Ballantine Books 1968
Morality

  • An amnesiac named Hip Barrows is freed from jail by a woman named "Janie Gerard". Over a period of days, a now grown-up Janie tries to help Hip regain his memory. He soon recalls attacking a man named Thompson, followed by his being thrown in jail.
  • Hip impatiently tries to regain the rest of his memory and vaguely recalls searching for someone named "Alicia Kews" as well as "some children". One night, Hip spots a naked black woman in Janie's room while she is out. When Janie returns and finds out about Hip's sighting, she has the two of them flee the house in a panic. In a new hideout, Janie waits while Hip begins to slowly recollect his missing 7 years.
  • Seven years ago while serving military duty at an artillery testing range, Lieutenant Hip Barrows discovers a strange magnetic field near an old abandoned farm. With the help of an off-duty Private, he discovers the anti-gravity device left behind by Lone on the Prodd farm. However, the Private then knocks him unconscious and sends the anti-gravity device into outer space. Later, Hip is interrogated by a "Major Thompson" who has the same face as the Private who had attacked him. All evidence of the strange magnetic field also mysteriously disappears.

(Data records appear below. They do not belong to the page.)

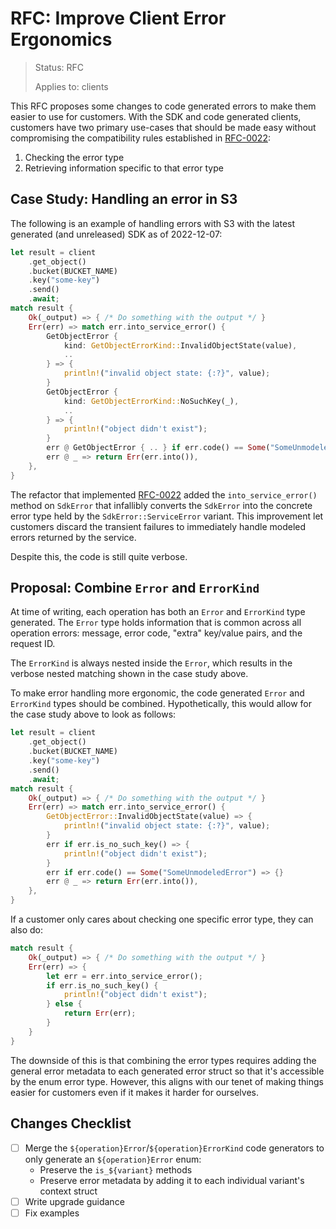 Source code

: RFC: Improve Client Error Ergonomics
====================================

> Status: RFC
>
> Applies to: clients

This RFC proposes some changes to code generated errors to make them easier to use for customers.
With the SDK and code generated clients, customers have two primary use-cases that should be made
easy without compromising the compatibility rules established in [RFC-0022]:

1. Checking the error type
2. Retrieving information specific to that error type

Case Study: Handling an error in S3
-----------------------------------

The following is an example of handling errors with S3 with the latest generated (and unreleased)
SDK as of 2022-12-07:

```rust
let result = client
    .get_object()
    .bucket(BUCKET_NAME)
    .key("some-key")
    .send()
    .await;
match result {
    Ok(_output) => { /* Do something with the output */ }
    Err(err) => match err.into_service_error() {
        GetObjectError {
            kind: GetObjectErrorKind::InvalidObjectState(value),
            ..
        } => {
            println!("invalid object state: {:?}", value);
        }
        GetObjectError {
            kind: GetObjectErrorKind::NoSuchKey(_),
            ..
        } => {
            println!("object didn't exist");
        }
        err @ GetObjectError { .. } if err.code() == Some("SomeUnmodeledError") => {}
        err @ _ => return Err(err.into()),
    },
}
```

The refactor that implemented [RFC-0022] added the `into_service_error()` method on `SdkError` that
infallibly converts the `SdkError` into the concrete error type held by the `SdkError::ServiceError` variant.
This improvement let customers discard the transient failures to immediately handle modeled errors
returned by the service.

Despite this, the code is still quite verbose.

Proposal: Combine `Error` and `ErrorKind`
-----------------------------------------

At time of writing, each operation has both an `Error` and `ErrorKind` type generated.
The `Error` type holds information that is common across all operation errors: message,
error code, "extra" key/value pairs, and the request ID.

The `ErrorKind` is always nested inside the `Error`, which results in the verbose
nested matching shown in the case study above.

To make error handling more ergonomic, the code generated `Error` and `ErrorKind` types
should be combined. Hypothetically, this would allow for the case study above to look as follows:

```rust
let result = client
    .get_object()
    .bucket(BUCKET_NAME)
    .key("some-key")
    .send()
    .await;
match result {
    Ok(_output) => { /* Do something with the output */ }
    Err(err) => match err.into_service_error() {
        GetObjectError::InvalidObjectState(value) => {
            println!("invalid object state: {:?}", value);
        }
        err if err.is_no_such_key() => {
            println!("object didn't exist");
        }
        err if err.code() == Some("SomeUnmodeledError") => {}
        err @ _ => return Err(err.into()),
    },
}
```

If a customer only cares about checking one specific error type, they can also do:

```rust
match result {
    Ok(_output) => { /* Do something with the output */ }
    Err(err) => {
        let err = err.into_service_error();
        if err.is_no_such_key() {
            println!("object didn't exist");
        } else {
            return Err(err);
        }
    }
}
```

The downside of this is that combining the error types requires adding the general error
metadata to each generated error struct so that it's accessible by the enum error type.
However, this aligns with our tenet of making things easier for customers even if it
makes it harder for ourselves.

Changes Checklist
-----------------

- [ ] Merge the `${operation}Error`/`${operation}ErrorKind` code generators to only generate an `${operation}Error` enum:
  - Preserve the `is_${variant}` methods
  - Preserve error metadata by adding it to each individual variant's context struct
- [ ] Write upgrade guidance
- [ ] Fix examples

[RFC-0022]: ./rfc0022_error_context_and_compatibility.md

After being relieved of duty (for trying to attack Thompson), Hip spends the following years trying to find out more about the farm (which no longer contains any trace of the strange technology). He eventually tracks down Prodd, who tells him about his time caring for Lone. After that, he finds Lone's old hideout, as well as some parts of the anti-gravity device.
  • With Hip now having overcome his involuntary mental block, Janie tells Hip that after Gerry's "awakening" with Stern, Gerry had continued to advance his education until one day he had become bored and then gone into a state of seclusion. In order to "rouse" Gerry, Janie had given Hip the idea of looking for Lone's anti-gravity device. Fearful of the effect of unleashing such technology on the world and of being hounded in connection with the device, Gerry had then infiltrated the military base in order to discredit Hip. Seven years later, when Hip had gotten close to finding him again, Gerry had then erased his memory, ending up with Hip in jail.
  • Janie brings Hip back to the gestalt family's old forest hideout to confront Gerry for his crimes. At first, Gerry tries to mesmerize Hip once again, but the twins intervene and Gerry is bound. Hip is then able to instill a sense of "ethos" in Gerry by telling him that, as a new life-form, he must respect his past in order to usher in a future with more of his kind. This would also therefore end his lonely isolation. After Gerry realizes the wisdom of Hip's words, Janie then recognizes Hip to be yet another member of their gestalt: their sense of morality (conscience). Once Hip joins the "gestalt family", Gerry suddenly becomes aware of many other gestalt beings existing throughout human history, helping it along in its technological progress. Without a sense of morality, Gerry's gestalt had thus far been "quarantined", but now that it has become whole it is welcomed into the existing community of Homo gestalt.